# How do you use the half-angle formulas to find the exact value of tan((3pi)/8)?

##### 2 Answers
Jun 14, 2015

Find $\tan \left(\frac{3 \pi}{8}\right)$

#### Explanation:

Use trig identity: $\tan 2 a = \frac{2 \tan a}{1 - {\tan}^{2} a}$

Call $\tan \left(\frac{3 \pi}{8}\right) = t$ . Trig table gives -->$\tan \left(\frac{3 \pi}{4}\right) = - 1$

$\frac{2 t}{1 - {t}^{2}} = - 1 \to 2 t = {t}^{2} - 1$ -> Solve quadratic equation:

${t}^{2} - 2 t - 1 = 0$

$D = {d}^{2} = 4 + 4 = 8 \to d = \pm 2 \sqrt{2}$

$t = \tan \left(\frac{3 \pi}{8}\right) = 1 + \left(\sqrt{2}\right)$ (Quadrant I)

Jun 15, 2015

$\tan \left(\frac{3 \pi}{8}\right) = \tan \left(\frac{3 \pi}{4} / 2\right)$

To get the half-angle identity, recall that:

$\sin \left(\frac{x}{2}\right) = \pm \sqrt{\frac{1 - \cos x}{2}}$
$+$ in quadrants I and II
$-$ in quadrants III and IV

$\cos \left(\frac{x}{2}\right) = \pm \sqrt{\frac{1 + \cos x}{2}}$
$+$ in quadrants I and IV
$-$ in quadrants II and III

You can get the quadrant conditions by saying that $y = \sin x$ is above the x-axis on the first-two ${90}^{o}$-intervals and below the x-axis on the second-two ${90}^{o}$-intervals. Similar for $y = \cos x$.

Thus:

$\tan \left(\frac{x}{2}\right) = \pm \sqrt{\frac{1 - \cos x}{1 + \cos x}}$
$+$ in quadrants I and III
$-$ in quadrants II and IV
(you can get these quadrant conditions after dividing the quadrant conditions of $\sin$ and $\cos$.)

$\frac{3 \pi}{8} \cdot \left({180}^{o} / \pi\right)$ is ${67.5}^{o}$ and so it's in quadrant I (${67.5}^{o} < {90.0}^{o}$), making the condition $+$.

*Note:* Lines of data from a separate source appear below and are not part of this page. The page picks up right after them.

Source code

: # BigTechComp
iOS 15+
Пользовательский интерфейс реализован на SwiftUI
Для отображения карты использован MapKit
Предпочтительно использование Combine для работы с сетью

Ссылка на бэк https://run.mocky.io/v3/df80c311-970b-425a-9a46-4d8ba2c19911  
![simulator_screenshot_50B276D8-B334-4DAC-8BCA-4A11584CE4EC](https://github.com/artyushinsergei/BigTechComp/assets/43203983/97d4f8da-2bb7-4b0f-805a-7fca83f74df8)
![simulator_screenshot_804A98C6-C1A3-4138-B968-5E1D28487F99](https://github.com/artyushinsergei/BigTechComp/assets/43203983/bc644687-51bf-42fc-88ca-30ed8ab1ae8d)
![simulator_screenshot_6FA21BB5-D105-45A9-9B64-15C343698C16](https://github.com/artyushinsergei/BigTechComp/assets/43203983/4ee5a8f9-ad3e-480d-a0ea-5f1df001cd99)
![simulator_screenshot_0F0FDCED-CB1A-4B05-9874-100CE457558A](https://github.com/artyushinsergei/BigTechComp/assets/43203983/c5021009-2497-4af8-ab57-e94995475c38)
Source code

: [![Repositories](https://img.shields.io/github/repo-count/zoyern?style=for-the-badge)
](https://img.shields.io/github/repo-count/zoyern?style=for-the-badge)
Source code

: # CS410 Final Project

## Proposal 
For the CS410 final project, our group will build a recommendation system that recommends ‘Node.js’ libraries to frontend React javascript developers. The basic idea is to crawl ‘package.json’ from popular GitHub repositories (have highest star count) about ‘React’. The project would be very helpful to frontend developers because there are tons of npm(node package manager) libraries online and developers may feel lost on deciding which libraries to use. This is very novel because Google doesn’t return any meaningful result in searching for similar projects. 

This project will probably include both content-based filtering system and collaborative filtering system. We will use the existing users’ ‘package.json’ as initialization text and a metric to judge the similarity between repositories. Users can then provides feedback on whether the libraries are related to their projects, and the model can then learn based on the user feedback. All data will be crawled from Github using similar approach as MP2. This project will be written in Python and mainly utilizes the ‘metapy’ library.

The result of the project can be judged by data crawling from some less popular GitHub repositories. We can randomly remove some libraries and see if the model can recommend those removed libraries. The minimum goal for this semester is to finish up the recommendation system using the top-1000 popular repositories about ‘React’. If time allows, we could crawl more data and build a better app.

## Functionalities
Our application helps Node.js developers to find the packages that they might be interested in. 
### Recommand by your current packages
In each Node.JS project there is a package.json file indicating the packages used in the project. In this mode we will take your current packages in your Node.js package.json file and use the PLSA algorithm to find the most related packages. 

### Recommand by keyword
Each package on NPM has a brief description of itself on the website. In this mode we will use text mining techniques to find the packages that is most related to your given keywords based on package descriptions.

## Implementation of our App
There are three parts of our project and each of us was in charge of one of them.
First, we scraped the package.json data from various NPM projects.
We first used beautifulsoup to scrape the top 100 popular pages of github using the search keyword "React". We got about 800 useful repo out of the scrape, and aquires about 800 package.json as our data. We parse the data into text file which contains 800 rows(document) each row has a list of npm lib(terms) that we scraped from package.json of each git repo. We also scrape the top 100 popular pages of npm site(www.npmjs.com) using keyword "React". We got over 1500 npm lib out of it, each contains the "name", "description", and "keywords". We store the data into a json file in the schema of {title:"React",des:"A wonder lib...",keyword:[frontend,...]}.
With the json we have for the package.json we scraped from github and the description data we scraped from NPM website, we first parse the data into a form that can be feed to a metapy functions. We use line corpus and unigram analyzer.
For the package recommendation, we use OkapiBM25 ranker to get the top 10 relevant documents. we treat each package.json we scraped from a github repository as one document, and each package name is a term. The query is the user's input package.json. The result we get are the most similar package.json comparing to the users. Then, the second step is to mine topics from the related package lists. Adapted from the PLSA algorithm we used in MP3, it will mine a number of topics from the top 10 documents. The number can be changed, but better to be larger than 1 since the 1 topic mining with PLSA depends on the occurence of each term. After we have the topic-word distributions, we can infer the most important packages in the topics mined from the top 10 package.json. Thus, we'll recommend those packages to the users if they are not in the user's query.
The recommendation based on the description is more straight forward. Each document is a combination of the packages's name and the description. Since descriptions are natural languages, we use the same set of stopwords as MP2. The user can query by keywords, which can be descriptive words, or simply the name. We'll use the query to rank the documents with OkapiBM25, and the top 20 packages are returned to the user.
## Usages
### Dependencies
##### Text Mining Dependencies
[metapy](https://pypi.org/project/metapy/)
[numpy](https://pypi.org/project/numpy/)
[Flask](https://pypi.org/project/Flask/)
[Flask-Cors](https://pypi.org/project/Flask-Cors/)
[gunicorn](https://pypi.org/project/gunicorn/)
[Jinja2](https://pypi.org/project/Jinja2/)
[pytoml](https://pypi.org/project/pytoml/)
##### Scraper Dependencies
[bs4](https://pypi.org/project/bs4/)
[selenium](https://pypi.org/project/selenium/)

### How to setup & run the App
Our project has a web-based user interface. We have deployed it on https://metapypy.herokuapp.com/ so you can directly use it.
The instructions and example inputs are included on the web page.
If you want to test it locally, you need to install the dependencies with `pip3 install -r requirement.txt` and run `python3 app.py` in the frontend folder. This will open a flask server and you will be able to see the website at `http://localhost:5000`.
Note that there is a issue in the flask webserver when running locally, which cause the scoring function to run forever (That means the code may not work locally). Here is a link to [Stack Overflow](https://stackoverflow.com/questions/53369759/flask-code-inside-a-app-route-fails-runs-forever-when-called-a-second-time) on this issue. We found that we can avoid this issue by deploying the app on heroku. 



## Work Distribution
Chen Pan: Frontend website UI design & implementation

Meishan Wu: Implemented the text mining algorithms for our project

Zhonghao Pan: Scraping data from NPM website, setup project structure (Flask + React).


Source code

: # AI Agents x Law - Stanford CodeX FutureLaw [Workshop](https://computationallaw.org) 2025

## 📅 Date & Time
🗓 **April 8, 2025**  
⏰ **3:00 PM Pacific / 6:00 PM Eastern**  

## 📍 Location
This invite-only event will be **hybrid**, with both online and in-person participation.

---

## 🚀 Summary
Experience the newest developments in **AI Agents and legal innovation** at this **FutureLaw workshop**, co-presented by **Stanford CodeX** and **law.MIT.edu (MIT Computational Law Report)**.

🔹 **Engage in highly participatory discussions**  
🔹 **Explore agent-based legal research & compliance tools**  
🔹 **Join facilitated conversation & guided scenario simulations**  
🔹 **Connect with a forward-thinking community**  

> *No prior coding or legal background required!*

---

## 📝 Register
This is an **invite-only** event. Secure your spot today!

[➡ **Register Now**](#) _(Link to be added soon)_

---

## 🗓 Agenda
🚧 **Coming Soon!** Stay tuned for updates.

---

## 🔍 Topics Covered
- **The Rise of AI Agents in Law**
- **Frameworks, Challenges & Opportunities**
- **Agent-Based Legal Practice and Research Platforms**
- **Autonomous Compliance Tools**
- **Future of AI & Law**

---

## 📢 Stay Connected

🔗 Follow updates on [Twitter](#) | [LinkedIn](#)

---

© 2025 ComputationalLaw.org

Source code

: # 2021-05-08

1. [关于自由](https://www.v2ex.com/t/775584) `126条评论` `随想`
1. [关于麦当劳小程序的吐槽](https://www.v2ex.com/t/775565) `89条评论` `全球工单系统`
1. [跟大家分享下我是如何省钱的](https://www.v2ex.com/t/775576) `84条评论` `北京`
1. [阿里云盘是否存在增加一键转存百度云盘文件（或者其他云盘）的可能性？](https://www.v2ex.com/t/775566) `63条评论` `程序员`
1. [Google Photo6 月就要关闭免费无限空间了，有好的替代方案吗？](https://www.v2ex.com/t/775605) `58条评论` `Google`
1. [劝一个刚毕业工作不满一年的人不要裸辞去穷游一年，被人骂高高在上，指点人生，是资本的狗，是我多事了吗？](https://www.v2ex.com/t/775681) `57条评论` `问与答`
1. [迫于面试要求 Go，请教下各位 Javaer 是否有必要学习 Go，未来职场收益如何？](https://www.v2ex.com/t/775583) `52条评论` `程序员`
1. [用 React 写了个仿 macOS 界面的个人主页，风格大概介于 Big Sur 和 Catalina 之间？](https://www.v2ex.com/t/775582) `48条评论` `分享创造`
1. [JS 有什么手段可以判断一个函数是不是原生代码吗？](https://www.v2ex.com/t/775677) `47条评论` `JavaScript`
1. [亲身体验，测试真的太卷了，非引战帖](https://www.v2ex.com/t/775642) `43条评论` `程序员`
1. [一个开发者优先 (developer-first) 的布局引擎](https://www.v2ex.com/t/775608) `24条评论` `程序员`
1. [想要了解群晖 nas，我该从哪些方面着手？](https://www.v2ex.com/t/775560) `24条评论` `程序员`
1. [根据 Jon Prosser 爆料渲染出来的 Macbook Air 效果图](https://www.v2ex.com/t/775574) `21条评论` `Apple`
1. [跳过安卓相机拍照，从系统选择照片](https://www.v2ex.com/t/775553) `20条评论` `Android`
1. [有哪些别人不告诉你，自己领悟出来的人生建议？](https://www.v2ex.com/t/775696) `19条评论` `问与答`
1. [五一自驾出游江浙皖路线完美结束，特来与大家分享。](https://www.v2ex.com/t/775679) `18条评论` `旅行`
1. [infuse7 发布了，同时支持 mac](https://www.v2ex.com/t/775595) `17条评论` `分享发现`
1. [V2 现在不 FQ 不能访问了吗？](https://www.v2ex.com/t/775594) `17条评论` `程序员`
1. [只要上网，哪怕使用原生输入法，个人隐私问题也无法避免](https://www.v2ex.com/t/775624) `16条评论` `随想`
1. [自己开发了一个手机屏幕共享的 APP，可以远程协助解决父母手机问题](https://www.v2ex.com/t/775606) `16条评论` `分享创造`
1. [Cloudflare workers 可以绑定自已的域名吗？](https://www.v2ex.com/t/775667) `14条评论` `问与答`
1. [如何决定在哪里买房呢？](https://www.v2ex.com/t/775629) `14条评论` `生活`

$\tan \left(\frac{3 \pi}{8}\right) = \sqrt{\frac{1 - \cos \left(\frac{3 \pi}{4}\right)}{1 + \cos \left(\frac{3 \pi}{4}\right)}}$

Now we need to figure out $\cos \left(\frac{3 \pi}{4}\right)$. $\cos x$ in $\frac{\pi}{4}$ intervals has the pattern $1 , \frac{\sqrt{2}}{2} , 0 , - \frac{\sqrt{2}}{2} , - 1 , - \frac{\sqrt{2}}{2} , 0 , \frac{\sqrt{2}}{2} , 1 , \ldots$, with $\cos \left(\frac{0 \pi}{4}\right) = 1$.

Thus:
$\cos \left(\frac{3 \pi}{4}\right) = - \frac{\sqrt{2}}{2}$

=> sqrt((1+sqrt2/2)/(1-sqrt2/2)

Get common denominators of 2:
= sqrt(((2+sqrt2)/2)/((2-sqrt2)/2)

Cancel:
$= \sqrt{\frac{2 + \sqrt{2}}{2 - \sqrt{2}}}$

Now let's just make it look nicer. Multiply by the conjugate of the bottom $\left(\sqrt{2 + \sqrt{2}}\right)$:

$= {\left(\sqrt{2 + \sqrt{2}}\right)}^{2} / \sqrt{4 - {\left(\sqrt{2}\right)}^{2}}$

$= \frac{2 + \sqrt{2}}{\sqrt{2}}$

Split and simplify by multiplying by "$1$", cancel things out:
$= 1 + \frac{2}{\sqrt{2}} = 1 \cdot 1 + \frac{2 \cdot \sqrt{2}}{\sqrt{2} \cdot \sqrt{2}} = 1 \cdot 1 + \frac{2 \sqrt{2}}{2} = 1 + \sqrt{2}$